Records from a collection
● ● ● ●
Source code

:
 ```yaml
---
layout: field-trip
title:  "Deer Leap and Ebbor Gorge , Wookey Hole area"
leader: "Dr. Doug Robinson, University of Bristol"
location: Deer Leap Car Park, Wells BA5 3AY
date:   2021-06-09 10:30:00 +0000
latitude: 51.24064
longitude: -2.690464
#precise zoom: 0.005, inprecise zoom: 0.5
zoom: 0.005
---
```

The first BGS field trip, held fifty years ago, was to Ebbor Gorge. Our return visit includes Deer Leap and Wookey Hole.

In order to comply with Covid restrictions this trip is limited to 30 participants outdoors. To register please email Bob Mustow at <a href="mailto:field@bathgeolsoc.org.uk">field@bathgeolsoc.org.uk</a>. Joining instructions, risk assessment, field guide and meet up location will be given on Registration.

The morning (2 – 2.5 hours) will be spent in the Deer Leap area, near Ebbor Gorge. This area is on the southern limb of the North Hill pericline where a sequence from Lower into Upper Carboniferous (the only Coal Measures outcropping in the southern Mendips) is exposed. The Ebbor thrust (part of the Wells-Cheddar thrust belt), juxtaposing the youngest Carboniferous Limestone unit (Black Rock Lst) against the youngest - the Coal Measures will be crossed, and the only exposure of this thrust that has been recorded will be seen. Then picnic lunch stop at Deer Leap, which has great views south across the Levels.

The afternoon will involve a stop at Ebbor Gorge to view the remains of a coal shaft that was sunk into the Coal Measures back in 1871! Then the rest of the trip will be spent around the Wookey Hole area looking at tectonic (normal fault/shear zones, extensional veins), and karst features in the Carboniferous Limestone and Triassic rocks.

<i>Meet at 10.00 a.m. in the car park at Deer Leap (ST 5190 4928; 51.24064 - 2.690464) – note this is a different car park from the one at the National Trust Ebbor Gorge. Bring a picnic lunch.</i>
● ● ● ●
## [WHAT THE TASK REQUIRES]
Every record is to be retyped exactly as given.

## [EXERCISE SOLUTION]
Source code

:
 ```yaml
---
layout: field-trip
title:  "Deer Leap and Ebbor Gorge , Wookey Hole area"
leader: "Dr. Doug Robinson, University of Bristol"
location: Deer Leap Car Park, Wells BA5 3AY
date:   2021-06-09 10:30:00 +0000
latitude: 51.24064
longitude: -2.690464
#precise zoom: 0.005, inprecise zoom: 0.5
zoom: 0.005
---
```

The first BGS field trip, held fifty years ago, was to Ebbor Gorge. Our return visit includes Deer Leap and Wookey Hole.

In order to comply with Covid restrictions this trip is limited to 30 participants outdoors. To register please email Bob Mustow at <a href="mailto:field@bathgeolsoc.org.uk">field@bathgeolsoc.org.uk</a>. Joining instructions, risk assessment, field guide and meet up location will be given on Registration.

The morning (2 – 2.5 hours) will be spent in the Deer Leap area, near Ebbor Gorge. This area is on the southern limb of the North Hill pericline where a sequence from Lower into Upper Carboniferous (the only Coal Measures outcropping in the southern Mendips) is exposed. The Ebbor thrust (part of the Wells-Cheddar thrust belt), juxtaposing the youngest Carboniferous Limestone unit (Black Rock Lst) against the youngest - the Coal Measures will be crossed, and the only exposure of this thrust that has been recorded will be seen. Then picnic lunch stop at Deer Leap, which has great views south across the Levels.

The afternoon will involve a stop at Ebbor Gorge to view the remains of a coal shaft that was sunk into the Coal Measures back in 1871! Then the rest of the trip will be spent around the Wookey Hole area looking at tectonic (normal fault/shear zones, extensional veins), and karst features in the Carboniferous Limestone and Triassic rocks.

<i>Meet at 10.00 a.m. in the car park at Deer Leap (ST 5190 4928; 51.24064 - 2.690464) – note this is a different car park from the one at the National Trust Ebbor Gorge. Bring a picnic lunch.</i>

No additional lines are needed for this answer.